Friday August 17, 2pm, Carslaw 173
University of Wollongong, School of Mathematics and Applied Statistics
Inference for Social Network Models from Egocentrically-Sampled Data
Egocentric network sampling observes the network of interest from the point of view of a set of sampled actors, who provide information about themselves and anonymised information on their network neighbours. In survey research, this is often the most practical, and sometimes the only, way to observe certain classes of networks, with the sexual networks that underlie HIV transmission being the archetypal case. Although methods exist for recovering some descriptive network features, there is no rigorous and practical statistical foundation for estimation and inference for network models from such data. We identify a subclass of exponential-family random graph models (ERGMs) amenable to being estimated from egocentrically sampled network data, and apply pseudo-maximum-likelihood estimation to do so and to rigorously quantify the uncertainty of the estimates. For ERGMs parametrised to be invariant to network size, we describe a computationally tractable approach to this problem. We use this methodology to help understand persistent racial disparities in HIV prevalence in the US. Lastly, we discuss how questionnaire design affects what questions can and cannot be answered with this analysis. This work is joint with Prof Martina Morris (University of Washington).
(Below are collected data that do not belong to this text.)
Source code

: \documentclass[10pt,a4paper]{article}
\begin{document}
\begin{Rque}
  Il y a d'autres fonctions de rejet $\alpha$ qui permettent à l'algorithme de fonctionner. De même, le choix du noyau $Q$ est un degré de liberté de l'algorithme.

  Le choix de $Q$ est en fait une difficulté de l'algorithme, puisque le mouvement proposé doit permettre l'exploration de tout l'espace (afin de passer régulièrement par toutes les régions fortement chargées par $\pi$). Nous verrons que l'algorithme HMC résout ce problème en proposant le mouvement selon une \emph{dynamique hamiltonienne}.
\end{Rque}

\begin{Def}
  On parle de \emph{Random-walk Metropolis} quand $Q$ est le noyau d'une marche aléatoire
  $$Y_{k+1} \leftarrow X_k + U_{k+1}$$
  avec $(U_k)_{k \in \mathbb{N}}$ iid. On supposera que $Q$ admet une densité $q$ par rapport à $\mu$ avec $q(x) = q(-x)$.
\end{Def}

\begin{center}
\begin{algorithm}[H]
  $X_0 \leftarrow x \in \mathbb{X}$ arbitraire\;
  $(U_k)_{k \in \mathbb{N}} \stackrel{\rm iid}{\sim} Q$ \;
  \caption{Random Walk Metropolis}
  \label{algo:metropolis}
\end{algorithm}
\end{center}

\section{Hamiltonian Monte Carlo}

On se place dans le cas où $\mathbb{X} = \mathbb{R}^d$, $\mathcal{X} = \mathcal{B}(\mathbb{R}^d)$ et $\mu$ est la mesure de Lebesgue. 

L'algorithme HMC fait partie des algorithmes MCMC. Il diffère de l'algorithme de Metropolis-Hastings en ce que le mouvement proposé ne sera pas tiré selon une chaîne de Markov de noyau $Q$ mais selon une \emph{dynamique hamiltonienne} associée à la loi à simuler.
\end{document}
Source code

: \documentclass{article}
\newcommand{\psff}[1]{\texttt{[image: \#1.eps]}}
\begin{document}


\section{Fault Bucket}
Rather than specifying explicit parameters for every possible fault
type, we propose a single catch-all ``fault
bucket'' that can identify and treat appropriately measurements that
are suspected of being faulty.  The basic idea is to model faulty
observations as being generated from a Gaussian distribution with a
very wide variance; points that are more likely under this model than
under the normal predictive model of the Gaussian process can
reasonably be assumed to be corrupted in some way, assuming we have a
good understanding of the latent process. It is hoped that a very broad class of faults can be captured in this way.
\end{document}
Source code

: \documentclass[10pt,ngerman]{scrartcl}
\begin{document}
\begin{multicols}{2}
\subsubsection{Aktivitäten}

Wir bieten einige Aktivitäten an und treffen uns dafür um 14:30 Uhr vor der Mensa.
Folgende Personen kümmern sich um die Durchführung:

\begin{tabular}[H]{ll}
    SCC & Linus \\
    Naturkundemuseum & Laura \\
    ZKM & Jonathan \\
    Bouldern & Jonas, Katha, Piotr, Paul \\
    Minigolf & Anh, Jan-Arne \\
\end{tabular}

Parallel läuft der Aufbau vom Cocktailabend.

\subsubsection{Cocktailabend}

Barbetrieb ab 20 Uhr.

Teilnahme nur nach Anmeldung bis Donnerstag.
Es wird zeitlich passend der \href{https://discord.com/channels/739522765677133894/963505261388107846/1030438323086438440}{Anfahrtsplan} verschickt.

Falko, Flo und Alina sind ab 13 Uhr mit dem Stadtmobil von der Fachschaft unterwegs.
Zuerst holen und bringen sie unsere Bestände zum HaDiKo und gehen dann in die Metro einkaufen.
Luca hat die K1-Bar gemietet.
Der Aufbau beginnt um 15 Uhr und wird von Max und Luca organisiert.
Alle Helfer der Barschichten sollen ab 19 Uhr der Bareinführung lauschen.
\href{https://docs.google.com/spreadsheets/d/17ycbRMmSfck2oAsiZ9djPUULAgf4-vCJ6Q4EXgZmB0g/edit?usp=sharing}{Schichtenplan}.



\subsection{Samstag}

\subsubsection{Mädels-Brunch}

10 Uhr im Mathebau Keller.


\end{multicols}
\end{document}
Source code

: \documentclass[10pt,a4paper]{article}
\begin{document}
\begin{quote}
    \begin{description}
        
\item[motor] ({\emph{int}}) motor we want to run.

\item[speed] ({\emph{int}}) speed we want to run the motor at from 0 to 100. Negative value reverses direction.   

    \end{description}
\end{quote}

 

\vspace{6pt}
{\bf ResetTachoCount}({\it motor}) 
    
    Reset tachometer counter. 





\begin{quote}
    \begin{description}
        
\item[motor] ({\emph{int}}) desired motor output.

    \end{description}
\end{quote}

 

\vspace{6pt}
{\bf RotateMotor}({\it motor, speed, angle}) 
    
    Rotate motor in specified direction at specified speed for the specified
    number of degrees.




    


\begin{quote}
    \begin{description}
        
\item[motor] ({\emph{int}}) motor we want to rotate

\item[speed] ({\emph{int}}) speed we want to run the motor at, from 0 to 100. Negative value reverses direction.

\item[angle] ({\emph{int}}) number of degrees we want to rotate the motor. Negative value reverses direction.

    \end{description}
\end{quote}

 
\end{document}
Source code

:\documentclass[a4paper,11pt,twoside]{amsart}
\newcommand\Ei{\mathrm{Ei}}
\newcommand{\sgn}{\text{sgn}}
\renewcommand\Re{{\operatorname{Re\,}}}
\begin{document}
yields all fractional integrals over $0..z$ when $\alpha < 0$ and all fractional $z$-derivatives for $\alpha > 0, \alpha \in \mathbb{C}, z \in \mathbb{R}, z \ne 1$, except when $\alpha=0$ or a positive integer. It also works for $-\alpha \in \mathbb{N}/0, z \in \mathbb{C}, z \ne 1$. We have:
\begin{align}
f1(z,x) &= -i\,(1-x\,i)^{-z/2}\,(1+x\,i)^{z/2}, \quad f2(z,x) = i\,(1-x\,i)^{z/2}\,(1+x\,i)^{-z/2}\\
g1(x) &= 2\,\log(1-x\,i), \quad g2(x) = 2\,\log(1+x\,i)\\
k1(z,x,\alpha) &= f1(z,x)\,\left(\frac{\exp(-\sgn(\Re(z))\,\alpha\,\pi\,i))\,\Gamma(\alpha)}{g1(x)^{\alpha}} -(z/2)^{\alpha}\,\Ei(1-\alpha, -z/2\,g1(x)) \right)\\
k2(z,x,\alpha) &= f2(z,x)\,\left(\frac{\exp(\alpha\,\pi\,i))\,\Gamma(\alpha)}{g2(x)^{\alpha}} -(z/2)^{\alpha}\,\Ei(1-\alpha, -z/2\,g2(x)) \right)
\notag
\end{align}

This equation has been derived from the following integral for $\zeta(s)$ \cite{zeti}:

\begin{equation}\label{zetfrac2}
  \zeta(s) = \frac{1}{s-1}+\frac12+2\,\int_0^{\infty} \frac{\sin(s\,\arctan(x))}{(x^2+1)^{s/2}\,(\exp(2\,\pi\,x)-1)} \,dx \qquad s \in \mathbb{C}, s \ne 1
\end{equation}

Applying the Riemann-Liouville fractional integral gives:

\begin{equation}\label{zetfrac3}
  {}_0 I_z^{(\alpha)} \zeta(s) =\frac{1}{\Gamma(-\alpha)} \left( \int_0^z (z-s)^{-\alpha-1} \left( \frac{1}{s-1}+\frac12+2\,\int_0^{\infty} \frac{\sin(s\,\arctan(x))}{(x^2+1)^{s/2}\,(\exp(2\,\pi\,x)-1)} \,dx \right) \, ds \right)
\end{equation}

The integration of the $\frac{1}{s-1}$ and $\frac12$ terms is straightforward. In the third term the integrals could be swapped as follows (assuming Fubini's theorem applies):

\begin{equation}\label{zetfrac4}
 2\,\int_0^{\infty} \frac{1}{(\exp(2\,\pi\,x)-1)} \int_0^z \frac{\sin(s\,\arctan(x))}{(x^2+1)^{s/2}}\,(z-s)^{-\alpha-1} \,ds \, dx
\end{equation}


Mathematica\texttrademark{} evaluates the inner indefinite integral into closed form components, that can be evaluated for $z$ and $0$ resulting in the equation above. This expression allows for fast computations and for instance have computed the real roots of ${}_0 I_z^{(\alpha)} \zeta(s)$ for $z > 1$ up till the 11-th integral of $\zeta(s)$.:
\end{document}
Dr Pavel N. Krivitsky received his PhD in Statistics in 2009 from University of Washington, and has been a Lecturer in Statistics at the University of Wollongong since 2013. His research interests include statistical modelling of social network data and processes for applications in epidemiology and the social sciences, statistical computing, and data privacy. He has contributed to theory and practice of latent variable and of exponential-family random graph models for networks, particularly models for network evolution and for valued relations, understanding effects of changing network size and composition, and estimation of complex network models from difficult (perturbed, egocentrically-sampled, etc.) data. He develops and maintains a number of popular R packages for social network analysis.